When it thought it could make a habit of spying on Syrian/Russian air defenses on the Mediterranean coast, it lost a reconnaissance aircraft (and two pilots) and rushed to NATO for protection. When it made it a blood feud and sought to topple the dictator in Damascus, it failed to realize it had become neighbors with al-Qaeda on the other side of the Syrian border.
When it keeps focusing on the Syrian threat, the radical Islamist threat, already a neighbor, will be knocking on its door. When Syria’s machinery of subversion was plotting to subcontract out bombings on Turkish soil, the Turkish defense planning machinery was busy deciding which naval landing platform would best suit its needs. Where, really, will the Turkish Navy land troops, tanks and helicopters? Cyprus, again? Greece? Ukraine? Russia? Bulgaria? Romania?
When some Turkish scientists cannot even properly fly a “Turkish” drone which has a foreign engine, landing gear, automatic takeoff and landing system, mission computer and a foreign name, other Turkish scientists are busy building an all-Turkish ballistic missile with a 2,500-km range. No one knows which unlucky capitals are Turks’ potential enemies: London? Moscow? Tel Aviv? Cairo? Tehran?
And now Turkey has decided to build an air defense architecture based on threat perceptions belonging to a decade-and-a-half ago.
It is no secret that the Chinese air defense shield for which Turkey intends to spend a good $3.44 billion may in theory be fairly good (or not bad) for air defenses, but it would be practically next to useless in defending a vast territory against any serious missile threat. Turkey’s defense procurement bureaucracy admits that the priority for Ankara (probably as defined by the end-user, the Air Force) is air defenses, with missile defense coming into the picture as secondary only.
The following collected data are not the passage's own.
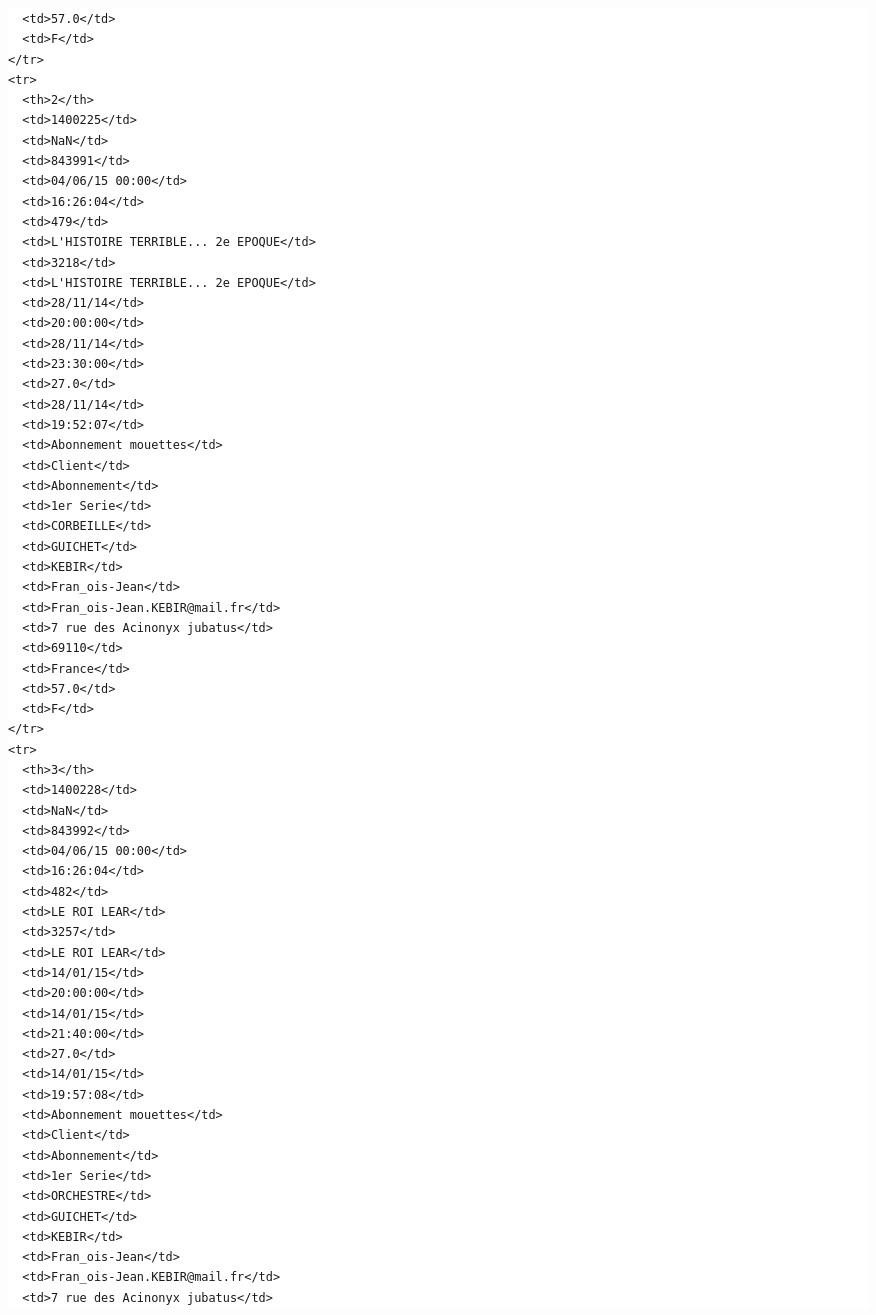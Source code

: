       <td>57.0</td>
      <td>F</td>
    </tr>
    <tr>
      <th>2</th>
      <td>1400225</td>
      <td>NaN</td>
      <td>843991</td>
      <td>04/06/15 00:00</td>
      <td>16:26:04</td>
      <td>479</td>
      <td>L'HISTOIRE TERRIBLE... 2e EPOQUE</td>
      <td>3218</td>
      <td>L'HISTOIRE TERRIBLE... 2e EPOQUE</td>
      <td>28/11/14</td>
      <td>20:00:00</td>
      <td>28/11/14</td>
      <td>23:30:00</td>
      <td>27.0</td>
      <td>28/11/14</td>
      <td>19:52:07</td>
      <td>Abonnement mouettes</td>
      <td>Client</td>
      <td>Abonnement</td>
      <td>1er Serie</td>
      <td>CORBEILLE</td>
      <td>GUICHET</td>
      <td>KEBIR</td>
      <td>Fran_ois-Jean</td>
      <td>Fran_ois-Jean.KEBIR@mail.fr</td>
      <td>7 rue des Acinonyx jubatus</td>
      <td>69110</td>
      <td>France</td>
      <td>57.0</td>
      <td>F</td>
    </tr>
    <tr>
      <th>3</th>
      <td>1400228</td>
      <td>NaN</td>
      <td>843992</td>
      <td>04/06/15 00:00</td>
      <td>16:26:04</td>
      <td>482</td>
      <td>LE ROI LEAR</td>
      <td>3257</td>
      <td>LE ROI LEAR</td>
      <td>14/01/15</td>
      <td>20:00:00</td>
      <td>14/01/15</td>
      <td>21:40:00</td>
      <td>27.0</td>
      <td>14/01/15</td>
      <td>19:57:08</td>
      <td>Abonnement mouettes</td>
      <td>Client</td>
      <td>Abonnement</td>
      <td>1er Serie</td>
      <td>ORCHESTRE</td>
      <td>GUICHET</td>
      <td>KEBIR</td>
      <td>Fran_ois-Jean</td>
      <td>Fran_ois-Jean.KEBIR@mail.fr</td>
      <td>7 rue des Acinonyx jubatus</td>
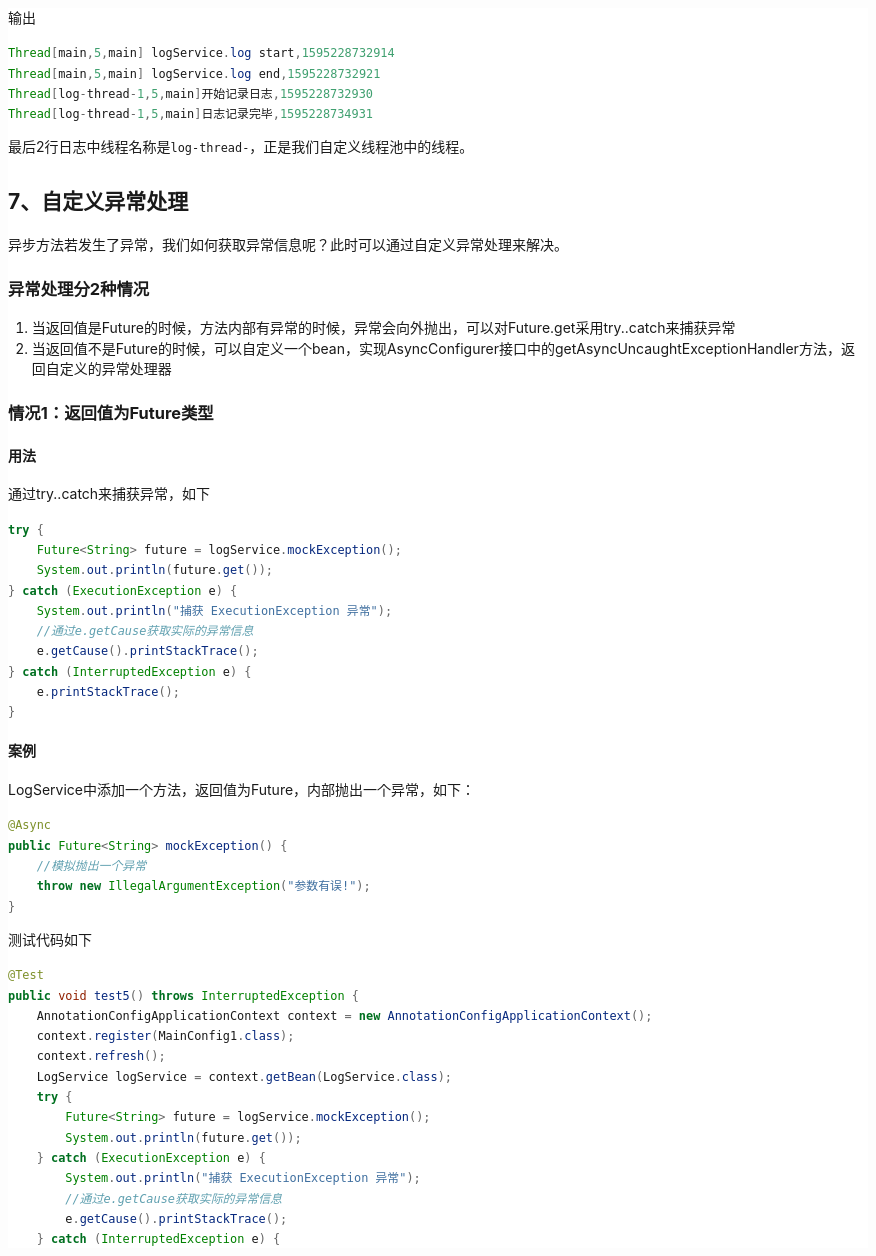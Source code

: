 输出

```java
Thread[main,5,main] logService.log start,1595228732914
Thread[main,5,main] logService.log end,1595228732921
Thread[log-thread-1,5,main]开始记录日志,1595228732930
Thread[log-thread-1,5,main]日志记录完毕,1595228734931
```

最后2行日志中线程名称是`log-thread-`，正是我们自定义线程池中的线程。

## 7、自定义异常处理

异步方法若发生了异常，我们如何获取异常信息呢？此时可以通过自定义异常处理来解决。

### 异常处理分2种情况

1.  当返回值是Future的时候，方法内部有异常的时候，异常会向外抛出，可以对Future.get采用try..catch来捕获异常
2.  当返回值不是Future的时候，可以自定义一个bean，实现AsyncConfigurer接口中的getAsyncUncaughtExceptionHandler方法，返回自定义的异常处理器

### 情况1：返回值为Future类型

#### 用法

通过try..catch来捕获异常，如下

```java
try {
    Future<String> future = logService.mockException();
    System.out.println(future.get());
} catch (ExecutionException e) {
    System.out.println("捕获 ExecutionException 异常");
    //通过e.getCause获取实际的异常信息
    e.getCause().printStackTrace();
} catch (InterruptedException e) {
    e.printStackTrace();
}
```

#### 案例

LogService中添加一个方法，返回值为Future，内部抛出一个异常，如下：

```java
@Async
public Future<String> mockException() {
    //模拟抛出一个异常
    throw new IllegalArgumentException("参数有误!");
}
```

测试代码如下

```java
@Test
public void test5() throws InterruptedException {
    AnnotationConfigApplicationContext context = new AnnotationConfigApplicationContext();
    context.register(MainConfig1.class);
    context.refresh();
    LogService logService = context.getBean(LogService.class);
    try {
        Future<String> future = logService.mockException();
        System.out.println(future.get());
    } catch (ExecutionException e) {
        System.out.println("捕获 ExecutionException 异常");
        //通过e.getCause获取实际的异常信息
        e.getCause().printStackTrace();
    } catch (InterruptedException e) {
```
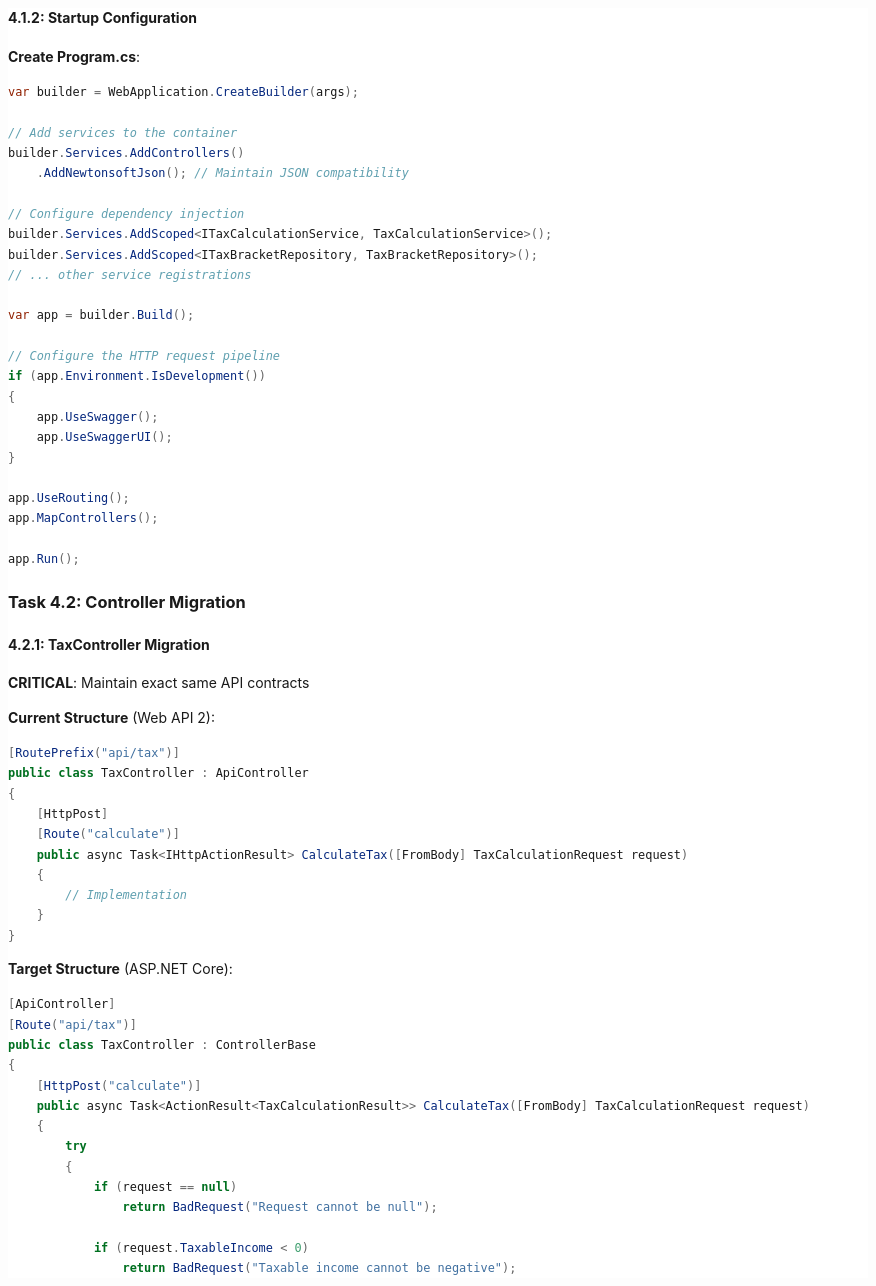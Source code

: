 #### 4.1.2: Startup Configuration
**Create Program.cs**:
```csharp
var builder = WebApplication.CreateBuilder(args);

// Add services to the container
builder.Services.AddControllers()
    .AddNewtonsoftJson(); // Maintain JSON compatibility

// Configure dependency injection
builder.Services.AddScoped<ITaxCalculationService, TaxCalculationService>();
builder.Services.AddScoped<ITaxBracketRepository, TaxBracketRepository>();
// ... other service registrations

var app = builder.Build();

// Configure the HTTP request pipeline
if (app.Environment.IsDevelopment())
{
    app.UseSwagger();
    app.UseSwaggerUI();
}

app.UseRouting();
app.MapControllers();

app.Run();
```

### Task 4.2: Controller Migration

#### 4.2.1: TaxController Migration
**CRITICAL**: Maintain exact same API contracts

**Current Structure** (Web API 2):
```csharp
[RoutePrefix("api/tax")]
public class TaxController : ApiController
{
    [HttpPost]
    [Route("calculate")]
    public async Task<IHttpActionResult> CalculateTax([FromBody] TaxCalculationRequest request)
    {
        // Implementation
    }
}
```

**Target Structure** (ASP.NET Core):
```csharp
[ApiController]
[Route("api/tax")]
public class TaxController : ControllerBase
{
    [HttpPost("calculate")]
    public async Task<ActionResult<TaxCalculationResult>> CalculateTax([FromBody] TaxCalculationRequest request)
    {
        try
        {
            if (request == null)
                return BadRequest("Request cannot be null");

            if (request.TaxableIncome < 0)
                return BadRequest("Taxable income cannot be negative");
```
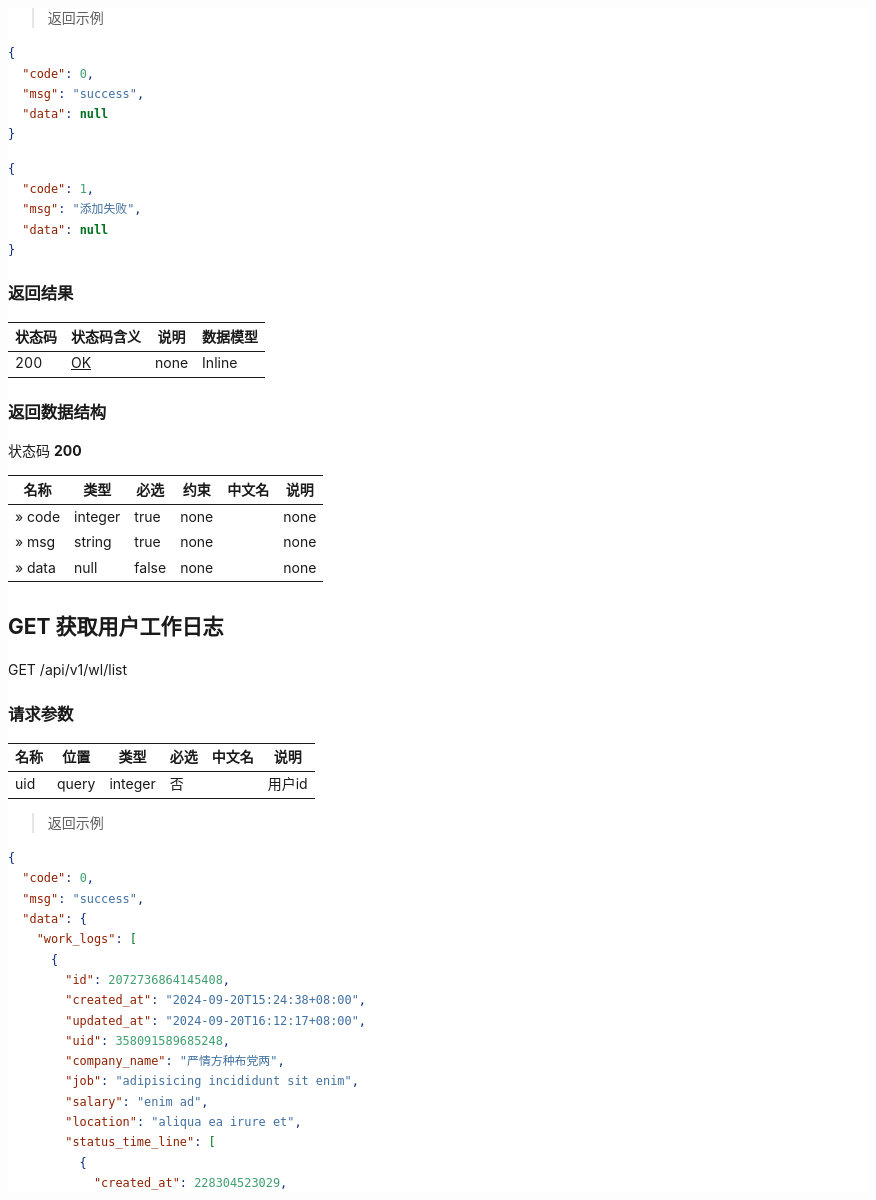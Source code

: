 > 返回示例

```json
{
  "code": 0,
  "msg": "success",
  "data": null
}
```

```json
{
  "code": 1,
  "msg": "添加失败",
  "data": null
}
```

### 返回结果

| 状态码 | 状态码含义                                              | 说明 | 数据模型 |
| ------ | ------------------------------------------------------- | ---- | -------- |
| 200    | [OK](https://tools.ietf.org/html/rfc7231#section-6.3.1) | none | Inline   |

### 返回数据结构

状态码 **200**

| 名称   | 类型    | 必选  | 约束 | 中文名 | 说明 |
| ------ | ------- | ----- | ---- | ------ | ---- |
| » code | integer | true  | none |        | none |
| » msg  | string  | true  | none |        | none |
| » data | null    | false | none |        | none |

## GET 获取用户工作日志

GET /api/v1/wl/list

### 请求参数

| 名称 | 位置  | 类型    | 必选 | 中文名 | 说明   |
| ---- | ----- | ------- | ---- | ------ | ------ |
| uid  | query | integer | 否   |        | 用户id |

> 返回示例

```json
{
  "code": 0,
  "msg": "success",
  "data": {
    "work_logs": [
      {
        "id": 2072736864145408,
        "created_at": "2024-09-20T15:24:38+08:00",
        "updated_at": "2024-09-20T16:12:17+08:00",
        "uid": 358091589685248,
        "company_name": "严情方种布党两",
        "job": "adipisicing incididunt sit enim",
        "salary": "enim ad",
        "location": "aliqua ea irure et",
        "status_time_line": [
          {
            "created_at": 228304523029,
```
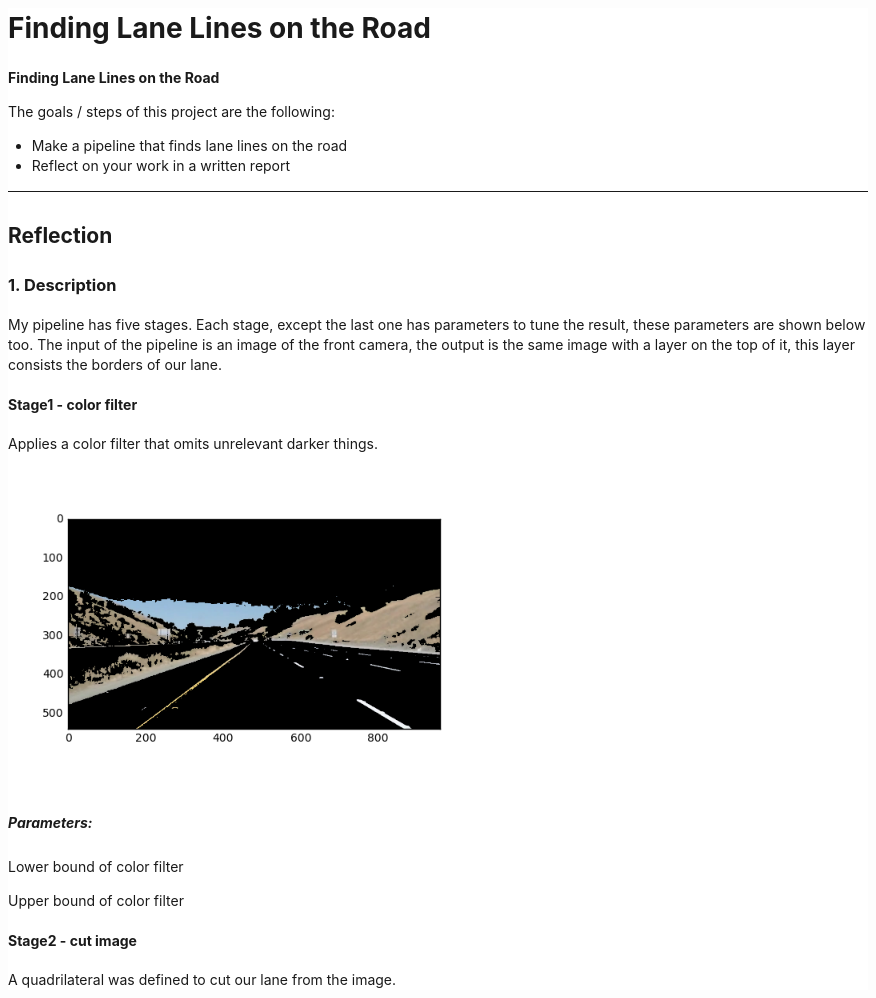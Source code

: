 # **Finding Lane Lines on the Road** 


**Finding Lane Lines on the Road**

The goals / steps of this project are the following:
* Make a pipeline that finds lane lines on the road
* Reflect on your work in a written report



---

## Reflection

### 1. Description

My pipeline has five stages. Each stage, except the last one has parameters to tune the result, these parameters are shown below too. The input of the pipeline is an image of the front camera, the output is the same image with a layer on the top of it, this layer consists the borders of our lane.

#### Stage1 - color filter 
Applies a color filter that omits unrelevant darker things.

<img src="test_images_output/stage1.png" width="480" alt="Stage1" />

##### Parameters:

Lower bound of color filter

Upper bound of color filter

#### Stage2 - cut image
A quadrilateral was defined to cut our lane from the image. 
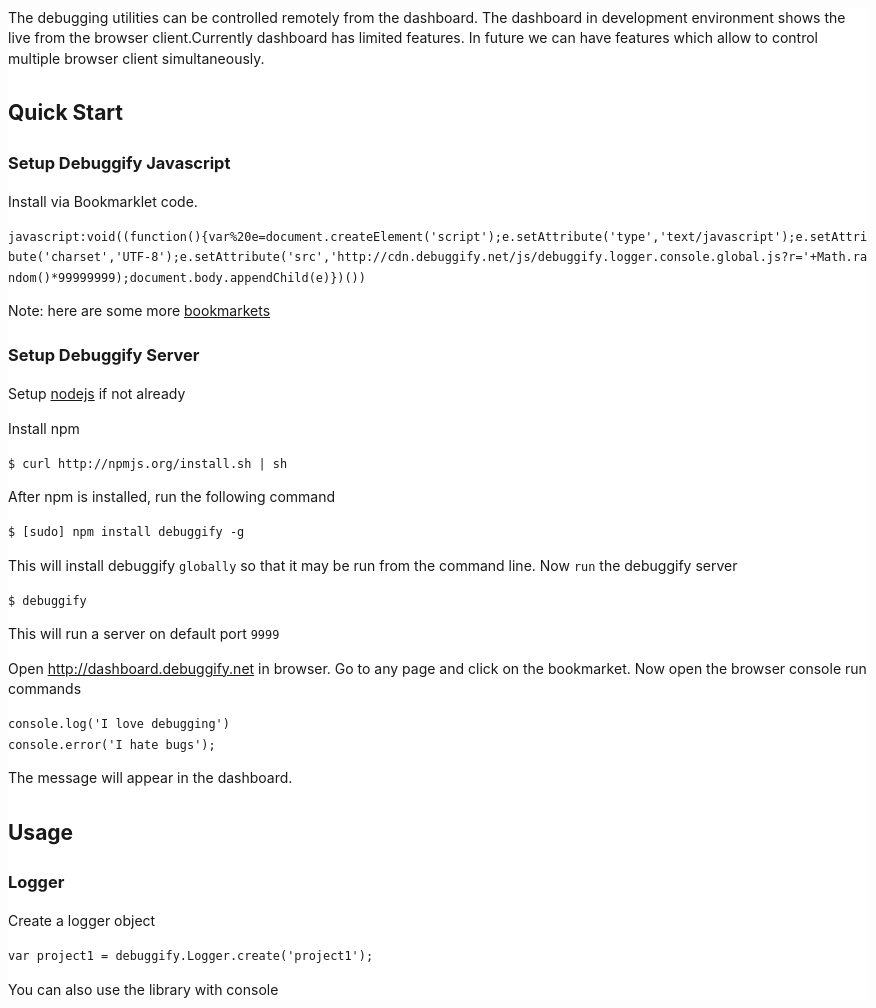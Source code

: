  The debugging utilities can be controlled remotely from the dashboard. The dashboard in development environment shows the live from the browser client.Currently dashboard has limited features. In future we can have features which allow to control multiple browser client simultaneously.

<a name="installation"></a>

## Quick Start ##

### Setup Debuggify Javascript ###

Install via Bookmarklet code.

    javascript:void((function(){var%20e=document.createElement('script');e.setAttribute('type','text/javascript');e.setAttribute('charset','UTF-8');e.setAttribute('src','http://cdn.debuggify.net/js/debuggify.logger.console.global.js?r='+Math.random()*99999999);document.body.appendChild(e)})())

Note: here are some more [bookmarkets]

### Setup Debuggify Server ###

Setup [nodejs] if not already

Install npm

    $ curl http://npmjs.org/install.sh | sh

After npm is installed, run the following command

    $ [sudo] npm install debuggify -g

This will install debuggify `globally` so that it may be run from the command line. Now `run` the debuggify server

    $ debuggify

This will run a server on default port `9999`


Open http://dashboard.debuggify.net in browser. Go to any page and click on the bookmarket. Now open the browser console run commands

    console.log('I love debugging')
    console.error('I hate bugs');

The message will appear in the dashboard.


## Usage ##

<a name="logger"></a>
### Logger ###

Create a logger object

    var project1 = debuggify.Logger.create('project1');


You can also use the library with console


  [nodejs]: http://nodejs.org/#download
  [Debuggify JS]: #debuggify_js
  [Debuggify Server]: #debuggify_server
  [Debuggify Dashboard]: #debuggify_dashboard
  [bookmarkets]: #bookma
  [winston]: https://github.com/flatiron/winston
  [socket.io]: https://github.com/learnboost/socket.io
  [github issue tracker]: https://github.com/debuggify/debuggify_js/issues
  [@Agarwal_Ankur]: https://twitter.com/Agarwal_Ankur
  [@geniussandy]: https://twitter.com/geniussandy
  [@d3buggify]: https://twitter.com/d3buggify
  [Logger]: #logger
  [Collector]: #collector
  [Transports]: #transports
  [stacktrace]: https://github.com/eriwen/javascript-stacktrace
  [requirejs]: https://github.com/jrburke/requirejs
  [architecture]: http://cdn.debuggify.net/images/architecture.png "Architecture"
  [logger.console.global]: javascript:void((function(){var%20e=document.createElement('script');e.setAttribute('type','text/javascript');e.setAttribute('charset','UTF-8');e.setAttribute('src','http://cdn.debuggify.net/js/debuggify.logger.console.global.js?r='+Math.random()*99999999);document.body.appendChild(e)})()) "Drag me to the toolbar"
But what air defenses? Will Turkey in the next decade(s) have to defend itself against enemy aircraft coming from Persian lands? The Iraqi Air Force? Syrian warplanes? The almighty Armenian Air Force? Sorties of Hellenic air raids? Or would the Chinese-built air defenses defend Turkey against Russian bombers? Would Russia ever send bombers if it wanted to strike?
The fact is, speaking strictly realistically, Turkey faces and will, in the foreseeable future, be facing multiple missile threats, not air. And the air and anti-missile defenses it intends to build with Chinese technology and portray as a “national system” will primarily target air attacks, with very limited or, to be more precise, no capabilities to counter enemy missiles.
Once again, the Turks have got it wrong.